Data supplied
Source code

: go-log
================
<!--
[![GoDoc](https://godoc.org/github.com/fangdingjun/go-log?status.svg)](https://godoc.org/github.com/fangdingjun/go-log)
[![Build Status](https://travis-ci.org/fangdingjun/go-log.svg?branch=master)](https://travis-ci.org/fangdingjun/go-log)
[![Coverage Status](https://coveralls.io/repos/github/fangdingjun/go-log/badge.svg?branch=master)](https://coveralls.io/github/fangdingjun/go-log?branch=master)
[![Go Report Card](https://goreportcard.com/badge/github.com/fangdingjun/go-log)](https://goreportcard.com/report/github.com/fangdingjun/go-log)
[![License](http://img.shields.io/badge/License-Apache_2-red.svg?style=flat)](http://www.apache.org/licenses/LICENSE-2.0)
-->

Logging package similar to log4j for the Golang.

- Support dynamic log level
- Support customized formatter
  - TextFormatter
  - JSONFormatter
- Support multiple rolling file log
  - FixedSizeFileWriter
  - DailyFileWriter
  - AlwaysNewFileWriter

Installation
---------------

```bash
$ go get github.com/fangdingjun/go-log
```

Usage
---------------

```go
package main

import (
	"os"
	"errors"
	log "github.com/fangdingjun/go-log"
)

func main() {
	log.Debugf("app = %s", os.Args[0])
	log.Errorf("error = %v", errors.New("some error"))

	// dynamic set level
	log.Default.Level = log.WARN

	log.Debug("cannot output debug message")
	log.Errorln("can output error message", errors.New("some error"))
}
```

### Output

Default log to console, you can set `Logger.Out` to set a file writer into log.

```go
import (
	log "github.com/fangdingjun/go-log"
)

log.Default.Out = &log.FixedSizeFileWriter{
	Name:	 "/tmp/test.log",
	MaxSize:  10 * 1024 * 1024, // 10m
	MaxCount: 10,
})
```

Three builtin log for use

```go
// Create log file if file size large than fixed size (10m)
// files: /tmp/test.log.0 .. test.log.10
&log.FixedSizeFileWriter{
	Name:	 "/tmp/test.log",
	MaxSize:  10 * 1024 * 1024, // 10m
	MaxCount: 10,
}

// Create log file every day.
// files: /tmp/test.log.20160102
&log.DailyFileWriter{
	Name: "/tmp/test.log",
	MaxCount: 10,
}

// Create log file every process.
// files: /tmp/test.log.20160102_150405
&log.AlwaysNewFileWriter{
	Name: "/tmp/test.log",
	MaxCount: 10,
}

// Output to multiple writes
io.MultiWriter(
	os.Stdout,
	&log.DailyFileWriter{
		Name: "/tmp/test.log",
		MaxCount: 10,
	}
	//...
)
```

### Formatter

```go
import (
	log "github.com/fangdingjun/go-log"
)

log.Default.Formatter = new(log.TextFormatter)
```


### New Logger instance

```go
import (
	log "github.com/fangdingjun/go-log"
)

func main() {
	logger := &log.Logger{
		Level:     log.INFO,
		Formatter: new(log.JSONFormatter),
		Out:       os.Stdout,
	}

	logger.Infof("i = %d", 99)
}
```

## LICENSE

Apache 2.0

Your assignment
If a line of the records above contains the word "test", count it; give only the total.

The completed task
8